The problem here is that our Area, Region and Zone data is currently sitting in Customer’s collection and Category, SubCategory data of products in Items collection, which will need to be pulled by performing a $lookup
. We also use a $group
stage to group multiple lines of inventory data by location
and item_id
.
Here’s the aggregation :
db.collection('_inventory').aggregate( [
{
$match : {'quantity' : {'$gt' : 0}}
},
{
$group : {
_id : {item_id : '$item_id', location : '$location'},
location : {'$addToSet' : '$location'},
quantity : {'$addToSet' : '$quantity'}
}
},
{
$lookup : {
from : '_customers',
localField : '_id.location',
foreignField : 'Code',
as : 'customer_details'
}
},
{
$match : {'$or' : [{'customer_details.Area' : 'Karnataka'}, {'customer_details.Area' : 'Maharashtra'}]}
},
{
$lookup : {
from : '_items',
localField : '_id.item_id',
foreignField : 'Code',
as : 'item_details'
}
},
{
'$unwind' : {'path' : '$item_details', 'preserveNullAndEmptyArrays' : true}
},
{
'$match' : search_query // ..... Search could be done by customers name or product name ...
},
{
'$count' : 'count'
}], {'allowDiskUse' : true}
search_query
: We are building a search query assuming the lookup fields as item_details.ProductName
or customer_details.Name
, etc.

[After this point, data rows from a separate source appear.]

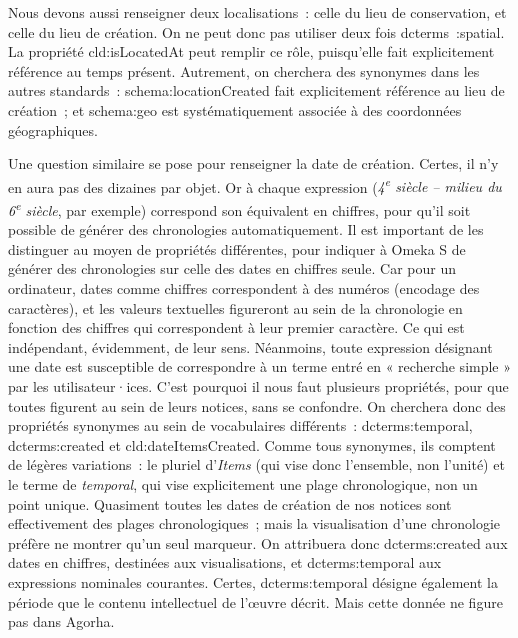 \documentclass[a4paper,12pt, twoside]{book}
\begin{document}
Nous devons aussi renseigner deux localisations~: celle du lieu de conservation, et celle du lieu de création. On ne peut donc pas utiliser deux fois \textsf{dcterms~:spatial}. La propriété \textsf{cld:isLocatedAt} peut remplir ce rôle, puisqu’elle fait explicitement référence au temps présent. Autrement, on cherchera des synonymes dans les autres standards~: \textsf{schema:locationCreated} fait explicitement référence au lieu de création~; et \textsf{schema:geo} est systématiquement associée à des coordonnées géographiques.

Une question similaire se pose pour renseigner la date de création. Certes, il n’y en aura pas des dizaines par objet. Or à chaque expression (\textit{4\textsuperscript{e} siècle – milieu du 6\textsuperscript{e} siècle}, par exemple) correspond son équivalent en chiffres, pour qu’il soit possible de générer des chronologies automatiquement. Il est important de les distinguer au moyen de propriétés différentes, pour indiquer à Omeka S de générer des chronologies sur celle des dates en chiffres seule. Car pour un ordinateur, dates comme chiffres correspondent à des numéros (encodage des caractères), et les valeurs textuelles figureront au sein de la chronologie en fonction des chiffres qui correspondent à leur premier caractère. Ce qui est indépendant, évidemment, de leur sens. Néanmoins, toute expression désignant une date est susceptible de correspondre à un terme entré en « recherche simple » par les utilisateur·ices. C’est pourquoi il nous faut plusieurs propriétés, pour que toutes figurent au sein de leurs notices, sans se confondre. On cherchera donc des propriétés synonymes au sein de vocabulaires différents~: \textsf{dcterms:temporal, dcterms:created} et \textsf{cld:dateItemsCreated}. Comme tous synonymes, ils comptent de légères variations~: le pluriel d’\textit{Items} (qui vise donc l’ensemble, non l’unité) et le terme de \textit{temporal}, qui vise explicitement une plage chronologique, non un point unique. Quasiment toutes les dates de création de nos notices sont effectivement des plages chronologiques~; mais la visualisation d’une chronologie préfère ne montrer qu’un seul marqueur. On attribuera donc \textsf{dcterms:created} aux dates en chiffres, destinées aux visualisations, et \textsf{dcterms:temporal} aux expressions nominales courantes. Certes, \textsf{dcterms:temporal} désigne également la période que le contenu intellectuel de l’œuvre décrit. Mais cette donnée ne figure pas dans Agorha.
\end{document}
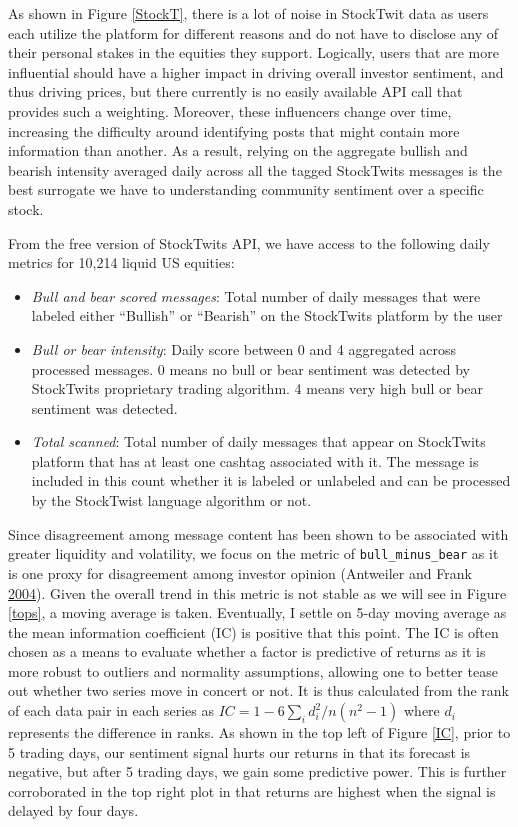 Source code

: \documentclass[11,]{article}
\providecommand{\tightlist}{%
  \setlength{\itemsep}{0pt}\setlength{\parskip}{0pt}}
\begin{document}
As shown in Figure \ref{StockT}, there is a lot of noise in StockTwit
data as users each utilize the platform for different reasons and do not
have to disclose any of their personal stakes in the equities they
support. Logically, users that are more influential should have a higher
impact in driving overall investor sentiment, and thus driving prices,
but there currently is no easily available API call that provides such a
weighting. Moreover, these influencers change over time, increasing the
difficulty around identifying posts that might contain more information
than another. As a result, relying on the aggregate bullish and bearish
intensity averaged daily across all the tagged StockTwits messages is
the best surrogate we have to understanding community sentiment over a
specific stock.

From the free version of StockTwits API, we have access to the following
daily metrics for 10,214 liquid US equities:

\begin{itemize}
\tightlist
\item
  \emph{Bull and bear scored messages}: Total number of daily messages
  that were labeled either ``Bullish'' or ``Bearish'' on the StockTwits
  platform by the user
\item
  \emph{Bull or bear intensity}: Daily score between 0 and 4 aggregated
  across processed messages. 0 means no bull or bear sentiment was
  detected by StockTwits proprietary trading algorithm. 4 means very
  high bull or bear sentiment was detected.
\item
  \emph{Total scanned}: Total number of daily messages that appear on
  StockTwits platform that has at least one cashtag associated with it.
  The message is included in this count whether it is labeled or
  unlabeled and can be processed by the StockTwist language algorithm or
  not.
\end{itemize}

Since disagreement among message content has been shown to be associated
with greater liquidity and volatility, we focus on the metric of
\texttt{bull\_minus\_bear} as it is one proxy for disagreement among
investor opinion (Antweiler and Frank
\protect\hyperlink{ref-antweiler2004}{2004}). Given the overall trend in
this metric is not stable as we will see in Figure \ref{tops}, a moving
average is taken. Eventually, I settle on 5-day moving average as the
mean information coefficient (IC) is positive that this point. The IC is
often chosen as a means to evaluate whether a factor is predictive of
returns as it is more robust to outliers and normality assumptions,
allowing one to better tease out whether two series move in concert or
not. It is thus calculated from the rank of each data pair in each
series as \(IC = 1- 6\sum_i d_i^2 / n(n^2-1)\) where \(d_i\) represents
the difference in ranks. As shown in the top left of Figure \ref{IC},
prior to 5 trading days, our sentiment signal hurts our returns in that
its forecast is negative, but after 5 trading days, we gain some
predictive power. This is further corroborated in the top right plot in
that returns are highest when the signal is delayed by four days.
\end{document}
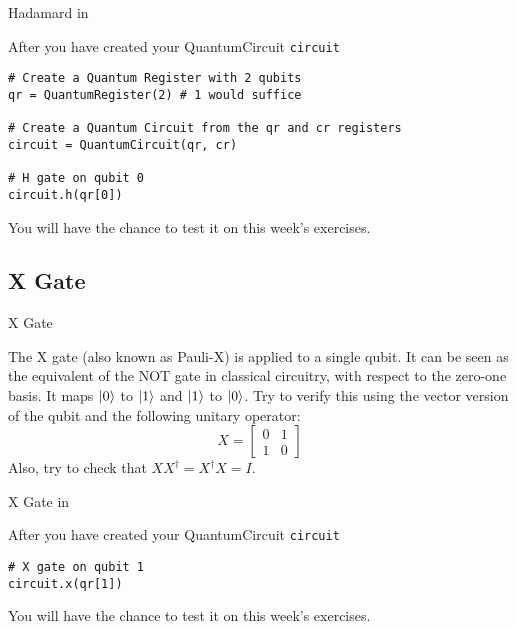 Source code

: \documentclass[aspectratio=43]{beamer}
\begin{document}
\begin{frame}[fragile]{Hadamard in \qk}
\begin{card}
    After you have created your QuantumCircuit \texttt{circuit}
    \begin{verbatim}
# Create a Quantum Register with 2 qubits
qr = QuantumRegister(2) # 1 would suffice

# Create a Quantum Circuit from the qr and cr registers
circuit = QuantumCircuit(qr, cr)

# H gate on qubit 0
circuit.h(qr[0])
    \end{verbatim}
    \begin{center}
            
    \end{center}
    You will have the chance to test it on this week's exercises.
\end{card}
\end{frame}


\subsection{X Gate}
\begin{frame}{X Gate}
\begin{card}
    The X gate (also known as Pauli-X) is applied to a single qubit. It can be seen as the equivalent of the NOT gate in classical circuitry, with respect to the zero-one basis. It maps $\ket{0}$ to $\ket{1}$ and $\ket{1}$ to $\ket{0}$. Try to verify this using the vector version of the qubit and the following unitary operator:
    \begin{equation*}
        X=\begin{bmatrix}0 & 1\\1 & 0\end{bmatrix}
    \end{equation*}
    Also, try to check that $XX^\dag=X^\dag X = I$.
\end{card}
\pagenumber
\end{frame}

\begin{frame}[fragile]{X Gate in \qk}
\begin{card}
    After you have created your QuantumCircuit \texttt{circuit}
    \begin{verbatim}
# X gate on qubit 1
circuit.x(qr[1])
    \end{verbatim}
    \begin{center}
            
    \end{center}
    You will have the chance to test it on this week's exercises.
\end{card}
\end{frame}
\end{document}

We are also using the filters applied on the front-end like, filter by Area for example, we add a query here as {customer_details.Area : 'Karnataka'}
We are faced with a few challenges here,
- Customers expect that user should be able to browse the inventory without having to apply any filters (we might be able to covince them, but thats Plan B).
- Customers can search by Product Name / Customer Name so the indexing does not get applied and could slow down the overall query performance.
We have a few possible solutions in mind,
- Update all our inventory records and include some of the product’s and customer’s data such as
Area
,Region
,Zone
,Category
,SubCategory
columns in the inventory data itself so that the filtering can be done on the inventory data with added indexes. - This ofcourse will require us to update the entire inventory data and will be redundant. - Introduce some filters by default, users will need to apply these filters before proceeding to view the data, that way our table scan window reduces. - But as said earlier, we are not sure if our clients will agree but open to consider this option, if that’s the only way to go about.
I remember in one of our earlier sessions on MongoDB, that redundancy is what complements MongoDB architecture and we should not treat it like an RDBMS. So we think this might be a design problem and not a query issue. But we wanted to know if there’s any other suggestion or if there’s a better way we can achieve the results without having to update the records.